Now what about ID? I think the best way to understand ID is, primarily, as a
methodological position in the philosophy of science; secondarily, as a
research program; and tertiarilly as a set of theories about X, Y, and Z. As a methodological position, ID is defined by its rejection of the Darwinian methodological constraint that
mind cannot be a basic explanation. As a denial of this, ID should not be taken to imply a commitment to the positive thesis that
mind is
in fact a basic explanation of some worldly phenomena. Rather, it is a commitment to the thesis that
mind could be a basic explanation and that there would be nothing
scientifically untoward should that turn out to be the case. As a research program, ID is defined by the claims that design is reliably detectable and that, with respect to the origins and development of life on earth, it is highly probable that design, even basic design, has played a significant role. To date, this research program has encompassed a wide array of specific design theories, for example, that theory that the bacterial flagellum is 'irreducibly complex' and thus an instance of (possibly basic) design. Critics who charge ID for its lack of specifics are very often guilty of conflating ID-as-methodology and ID-as-research-program with ID-as-theory-of-X. On the other hand, I think ID proponents could be more clear in keeping these levels distinct.
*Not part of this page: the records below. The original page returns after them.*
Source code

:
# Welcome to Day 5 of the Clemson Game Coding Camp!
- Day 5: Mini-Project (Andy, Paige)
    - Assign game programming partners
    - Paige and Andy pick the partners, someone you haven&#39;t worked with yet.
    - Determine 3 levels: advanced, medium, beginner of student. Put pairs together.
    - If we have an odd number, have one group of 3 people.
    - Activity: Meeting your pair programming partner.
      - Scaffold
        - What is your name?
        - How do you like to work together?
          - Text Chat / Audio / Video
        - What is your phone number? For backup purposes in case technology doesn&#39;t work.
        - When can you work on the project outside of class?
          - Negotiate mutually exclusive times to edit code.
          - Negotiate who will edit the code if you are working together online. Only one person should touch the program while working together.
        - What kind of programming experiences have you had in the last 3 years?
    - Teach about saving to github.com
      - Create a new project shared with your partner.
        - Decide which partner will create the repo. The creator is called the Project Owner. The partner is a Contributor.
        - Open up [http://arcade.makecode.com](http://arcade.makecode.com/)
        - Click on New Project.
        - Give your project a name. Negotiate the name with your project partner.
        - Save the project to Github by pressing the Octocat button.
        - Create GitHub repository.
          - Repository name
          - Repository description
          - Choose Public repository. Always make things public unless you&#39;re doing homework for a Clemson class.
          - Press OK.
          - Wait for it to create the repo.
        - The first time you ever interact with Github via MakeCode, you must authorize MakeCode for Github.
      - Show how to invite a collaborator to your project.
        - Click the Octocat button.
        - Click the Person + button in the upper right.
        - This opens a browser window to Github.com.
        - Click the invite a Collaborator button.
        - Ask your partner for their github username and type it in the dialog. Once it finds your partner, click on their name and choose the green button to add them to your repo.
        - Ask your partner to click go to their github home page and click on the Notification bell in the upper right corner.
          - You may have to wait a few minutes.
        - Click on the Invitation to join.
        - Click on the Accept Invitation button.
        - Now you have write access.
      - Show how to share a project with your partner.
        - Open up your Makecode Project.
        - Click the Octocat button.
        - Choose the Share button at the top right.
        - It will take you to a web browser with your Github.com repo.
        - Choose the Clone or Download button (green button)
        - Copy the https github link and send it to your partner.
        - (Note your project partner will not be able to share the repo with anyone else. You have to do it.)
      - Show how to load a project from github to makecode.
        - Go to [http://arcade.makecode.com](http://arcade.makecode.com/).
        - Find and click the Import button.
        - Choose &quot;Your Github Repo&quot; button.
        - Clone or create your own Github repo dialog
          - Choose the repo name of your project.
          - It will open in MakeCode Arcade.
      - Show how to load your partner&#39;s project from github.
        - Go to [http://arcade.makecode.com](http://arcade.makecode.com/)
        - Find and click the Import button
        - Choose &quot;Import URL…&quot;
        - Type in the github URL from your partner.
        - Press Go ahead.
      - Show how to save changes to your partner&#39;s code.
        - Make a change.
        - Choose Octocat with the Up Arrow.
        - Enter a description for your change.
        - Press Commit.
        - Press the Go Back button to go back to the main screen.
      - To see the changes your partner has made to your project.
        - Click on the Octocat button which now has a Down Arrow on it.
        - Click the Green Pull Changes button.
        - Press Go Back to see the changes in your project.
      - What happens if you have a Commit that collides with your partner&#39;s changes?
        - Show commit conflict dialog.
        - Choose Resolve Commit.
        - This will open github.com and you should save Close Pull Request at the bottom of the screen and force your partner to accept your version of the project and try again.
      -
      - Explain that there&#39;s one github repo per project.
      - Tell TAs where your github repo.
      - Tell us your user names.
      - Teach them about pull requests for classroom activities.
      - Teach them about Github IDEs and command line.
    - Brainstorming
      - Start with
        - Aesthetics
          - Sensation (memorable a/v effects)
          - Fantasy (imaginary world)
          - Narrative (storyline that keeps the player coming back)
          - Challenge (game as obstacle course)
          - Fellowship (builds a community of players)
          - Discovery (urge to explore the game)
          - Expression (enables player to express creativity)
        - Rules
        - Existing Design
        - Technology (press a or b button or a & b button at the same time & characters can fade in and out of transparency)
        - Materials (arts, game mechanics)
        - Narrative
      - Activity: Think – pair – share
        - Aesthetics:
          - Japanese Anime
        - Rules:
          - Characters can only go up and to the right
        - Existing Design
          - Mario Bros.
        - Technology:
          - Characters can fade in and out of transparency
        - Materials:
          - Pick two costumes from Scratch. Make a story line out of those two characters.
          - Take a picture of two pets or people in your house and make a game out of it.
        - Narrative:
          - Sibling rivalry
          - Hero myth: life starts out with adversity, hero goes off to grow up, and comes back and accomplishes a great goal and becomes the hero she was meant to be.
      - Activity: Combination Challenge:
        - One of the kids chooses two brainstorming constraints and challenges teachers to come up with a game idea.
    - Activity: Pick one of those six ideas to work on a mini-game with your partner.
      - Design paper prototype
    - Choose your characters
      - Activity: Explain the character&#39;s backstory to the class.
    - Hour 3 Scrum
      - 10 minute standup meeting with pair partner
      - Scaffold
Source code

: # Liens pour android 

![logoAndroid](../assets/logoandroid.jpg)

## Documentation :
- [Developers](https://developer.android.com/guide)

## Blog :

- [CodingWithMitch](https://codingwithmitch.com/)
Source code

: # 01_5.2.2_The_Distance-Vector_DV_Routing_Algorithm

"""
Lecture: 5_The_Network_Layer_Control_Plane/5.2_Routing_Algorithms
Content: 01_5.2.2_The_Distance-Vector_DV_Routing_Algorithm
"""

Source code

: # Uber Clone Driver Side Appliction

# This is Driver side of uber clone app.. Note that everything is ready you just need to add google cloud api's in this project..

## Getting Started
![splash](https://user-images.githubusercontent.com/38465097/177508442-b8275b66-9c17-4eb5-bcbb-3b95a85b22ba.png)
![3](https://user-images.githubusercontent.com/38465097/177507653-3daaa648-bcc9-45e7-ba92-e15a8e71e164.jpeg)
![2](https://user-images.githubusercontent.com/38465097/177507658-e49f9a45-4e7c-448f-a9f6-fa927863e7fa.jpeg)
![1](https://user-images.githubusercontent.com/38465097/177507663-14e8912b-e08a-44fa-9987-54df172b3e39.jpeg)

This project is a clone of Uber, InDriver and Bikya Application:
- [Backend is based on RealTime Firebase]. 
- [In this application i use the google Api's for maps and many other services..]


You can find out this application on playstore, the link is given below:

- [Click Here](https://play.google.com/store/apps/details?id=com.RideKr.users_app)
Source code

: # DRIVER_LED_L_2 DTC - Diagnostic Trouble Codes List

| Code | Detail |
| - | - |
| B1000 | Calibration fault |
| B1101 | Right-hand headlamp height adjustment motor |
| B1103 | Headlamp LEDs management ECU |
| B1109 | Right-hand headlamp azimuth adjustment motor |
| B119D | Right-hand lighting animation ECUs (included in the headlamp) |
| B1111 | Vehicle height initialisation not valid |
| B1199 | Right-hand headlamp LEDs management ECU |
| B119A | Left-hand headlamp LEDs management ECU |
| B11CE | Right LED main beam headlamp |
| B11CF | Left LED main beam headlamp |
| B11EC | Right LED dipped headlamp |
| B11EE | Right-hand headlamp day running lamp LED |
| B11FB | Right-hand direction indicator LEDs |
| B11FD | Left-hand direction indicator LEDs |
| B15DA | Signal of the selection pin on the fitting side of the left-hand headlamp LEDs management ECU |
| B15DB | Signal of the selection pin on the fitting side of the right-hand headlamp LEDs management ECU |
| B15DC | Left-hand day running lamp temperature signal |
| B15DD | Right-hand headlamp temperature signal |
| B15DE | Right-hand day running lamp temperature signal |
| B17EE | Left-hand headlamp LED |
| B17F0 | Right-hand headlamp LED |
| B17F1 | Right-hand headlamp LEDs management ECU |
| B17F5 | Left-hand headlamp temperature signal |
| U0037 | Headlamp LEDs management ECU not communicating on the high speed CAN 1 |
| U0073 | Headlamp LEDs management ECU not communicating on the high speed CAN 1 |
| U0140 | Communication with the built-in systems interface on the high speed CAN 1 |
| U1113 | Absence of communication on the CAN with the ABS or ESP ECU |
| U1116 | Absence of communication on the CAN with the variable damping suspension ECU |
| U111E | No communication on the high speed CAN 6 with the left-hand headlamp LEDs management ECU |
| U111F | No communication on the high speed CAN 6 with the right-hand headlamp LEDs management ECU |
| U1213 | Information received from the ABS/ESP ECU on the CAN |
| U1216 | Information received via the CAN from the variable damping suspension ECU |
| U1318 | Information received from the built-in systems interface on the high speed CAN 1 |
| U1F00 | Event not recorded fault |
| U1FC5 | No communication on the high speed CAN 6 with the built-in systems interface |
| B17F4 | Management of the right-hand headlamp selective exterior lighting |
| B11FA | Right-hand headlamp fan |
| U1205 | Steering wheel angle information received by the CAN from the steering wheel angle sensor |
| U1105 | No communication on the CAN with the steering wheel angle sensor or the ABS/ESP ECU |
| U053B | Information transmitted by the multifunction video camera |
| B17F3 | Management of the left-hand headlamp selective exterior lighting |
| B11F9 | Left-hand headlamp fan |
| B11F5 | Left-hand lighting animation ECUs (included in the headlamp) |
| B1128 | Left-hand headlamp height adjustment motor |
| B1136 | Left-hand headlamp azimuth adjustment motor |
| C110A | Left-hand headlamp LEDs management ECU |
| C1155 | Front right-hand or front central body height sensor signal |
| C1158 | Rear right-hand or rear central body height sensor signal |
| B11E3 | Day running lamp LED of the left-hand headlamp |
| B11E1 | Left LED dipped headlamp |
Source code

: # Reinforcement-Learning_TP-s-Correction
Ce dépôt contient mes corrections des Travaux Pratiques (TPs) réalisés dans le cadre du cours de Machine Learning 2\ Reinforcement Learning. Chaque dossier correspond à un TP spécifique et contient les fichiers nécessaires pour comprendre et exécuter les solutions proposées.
With that background in place, I think we can begin see the problem with William's charge that ID is "justly criticized for failing to propose
any kind of mechanism for the design it purports to detect" (emphasis added). In the first place, the criticism expects from ID the kind of specificity appropriate to a theory-of-X, overlooking the more fundamental methodological and programmatic aspects of ID. In the second place, the criticism expects ID to become something it is not. As I've pointed out, ID is committed to a wider philosophy of science that allows (though doesn't require) design explanations to be basic explanations. But if design is a basic explanation for some worldly phenomenon, then there cannot be a "mechanism for the design". To ask for a mechanism at that point is to ask the ID theorist to give a reductive explanation of design or mind in terms of something else. This is tantamount to asking the ID theorist to give up the committment to the possibility of
basic design explanations, and therefore tantamount to asking him to give up ID. Obviously, that is not something any self-respecting ID theorist ought to concede.
I conclude, then, that ID, properly understood, does not slip into alchemy. Whether Dembski's is right that Darwinism does so, is something I'll leave for the reader to decide.